As Europe became more settled over the centuries, the encroachment of man upon its habitat should have resulted in the auerhahn's extirpation, as was the case with a number of other species. Instead it retreated, its range finally being reduced to the most remote wildernesses of the continent. Remarkably the auerhahn survives there still, high in the Alpine forests and in other trackless places, and more remarkably, it continues to outwit man.
Austria probably has the largest population of auerhahn in Europe today, but only about two dozen are taken by hunters each year, all under carefully controlled regulations, and then only after a game board has conducted something of a census and determined that a particular old male is no longer vital to further propagation.
The lucky hunter chosen to try for such a bird is selected by the state if the bird's habitat is public land (usually through a program of special applications and drawings) or, if the bird is on private land, by the owner of the hunting lease on that land. As in most of Europe, virtually all hunting on private land in Austria is by long-term lease. If the leaseholder has already taken the single auerhahn he is entitled to in his lifetime, it is customary for him to sell the right to shoot the bird to another hunter. Because the auerhahn is so rare, and because there are so many more hunters than there are available birds, the hunting permit is generally good for only three days. After that, an unsuccessful hunter is ethically bound to step aside so that another may have a chance. In the month-long season during which the auerhahn is hunted early each spring, it is not unusual to have as many as eight or 10 hunters try for the same bird. It is not uncommon for all of them to fail.
"Nein," said the travel agent in Munich when I asked him my chances of taking an auerhahn on the hunt I had booked in Austria.
"Ja," said Herr Ainstetter, the guide, who met me in the tiny hamlet of Birnbaum, which hangs like a Christmas ornament from the side of an Austrian alp near the Italian border.
"Why not?" I thought, as we left the village in a vintage German car at one o'clock the next morning, driving in total darkness until we reached a barn where we left the car and started up the mountain on foot. It was raining steadily, and climbing through the darkness was an eerie experience.
The hunt had been arranged by Colonel Lloyd Hall, then the executive secretary of the Association of American Rod and Gun Clubs in Europe. He had assured me that there were auerhahn on the private leasehold on which I was to hunt and that if anyone in the region could lead me to one, Herr Ainstetter was the man.

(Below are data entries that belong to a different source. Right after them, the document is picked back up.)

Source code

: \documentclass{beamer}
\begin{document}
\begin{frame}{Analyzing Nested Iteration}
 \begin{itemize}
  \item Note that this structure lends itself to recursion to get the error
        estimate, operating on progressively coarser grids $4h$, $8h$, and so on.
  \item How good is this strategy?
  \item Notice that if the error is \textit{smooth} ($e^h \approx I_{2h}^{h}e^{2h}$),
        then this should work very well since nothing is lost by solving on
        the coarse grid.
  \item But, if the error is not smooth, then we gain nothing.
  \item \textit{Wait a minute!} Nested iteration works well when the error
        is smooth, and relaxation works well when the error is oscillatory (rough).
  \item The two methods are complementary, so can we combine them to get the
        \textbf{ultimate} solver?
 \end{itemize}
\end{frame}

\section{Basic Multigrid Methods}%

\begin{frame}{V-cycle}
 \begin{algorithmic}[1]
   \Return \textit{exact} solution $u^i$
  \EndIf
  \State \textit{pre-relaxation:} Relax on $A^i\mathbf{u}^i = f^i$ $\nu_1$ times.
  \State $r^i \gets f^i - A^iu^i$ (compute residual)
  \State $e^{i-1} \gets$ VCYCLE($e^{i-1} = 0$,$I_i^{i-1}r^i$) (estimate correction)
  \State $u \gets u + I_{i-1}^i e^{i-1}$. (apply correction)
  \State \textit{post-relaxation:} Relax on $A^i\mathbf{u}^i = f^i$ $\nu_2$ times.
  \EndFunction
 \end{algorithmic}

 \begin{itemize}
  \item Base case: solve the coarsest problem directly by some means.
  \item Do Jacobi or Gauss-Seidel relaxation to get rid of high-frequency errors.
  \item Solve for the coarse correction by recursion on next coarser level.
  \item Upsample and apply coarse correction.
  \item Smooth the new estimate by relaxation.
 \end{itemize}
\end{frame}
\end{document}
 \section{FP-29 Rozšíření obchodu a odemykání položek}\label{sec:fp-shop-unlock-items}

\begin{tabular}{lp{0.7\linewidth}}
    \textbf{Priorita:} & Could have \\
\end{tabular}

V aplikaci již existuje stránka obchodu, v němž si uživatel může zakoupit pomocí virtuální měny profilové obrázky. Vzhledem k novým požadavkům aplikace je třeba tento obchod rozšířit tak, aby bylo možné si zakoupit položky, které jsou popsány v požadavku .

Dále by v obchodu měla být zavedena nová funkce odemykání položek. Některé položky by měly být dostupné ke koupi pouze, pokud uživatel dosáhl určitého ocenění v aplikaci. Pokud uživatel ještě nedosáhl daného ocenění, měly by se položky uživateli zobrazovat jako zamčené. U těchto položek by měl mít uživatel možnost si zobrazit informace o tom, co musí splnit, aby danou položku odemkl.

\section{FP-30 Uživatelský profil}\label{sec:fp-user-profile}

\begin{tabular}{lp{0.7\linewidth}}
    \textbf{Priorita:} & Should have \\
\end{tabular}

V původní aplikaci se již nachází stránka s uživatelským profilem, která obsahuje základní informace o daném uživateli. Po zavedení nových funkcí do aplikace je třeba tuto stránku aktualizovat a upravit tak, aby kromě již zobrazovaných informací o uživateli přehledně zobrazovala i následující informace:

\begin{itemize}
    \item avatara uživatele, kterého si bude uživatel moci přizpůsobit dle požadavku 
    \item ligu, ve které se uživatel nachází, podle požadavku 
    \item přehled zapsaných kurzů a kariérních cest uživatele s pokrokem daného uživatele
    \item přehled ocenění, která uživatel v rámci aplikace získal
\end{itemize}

Two hours passed before we came to the place where the auerhahn was supposed to sing its distinctive mating song. The actual mating takes place in daylight, but the courtship begins before dawn when the cock, perched high in a conifer, produces its amatory arias. These proclamations of love are its undoing. At any other time the auerhahn's hearing and eyesight are so extraordinary that it is unapproachable. But when the auerhahn is actually calling—a period of a few seconds at a time—it becomes so engrossed in its song that it is oblivious to all other sound.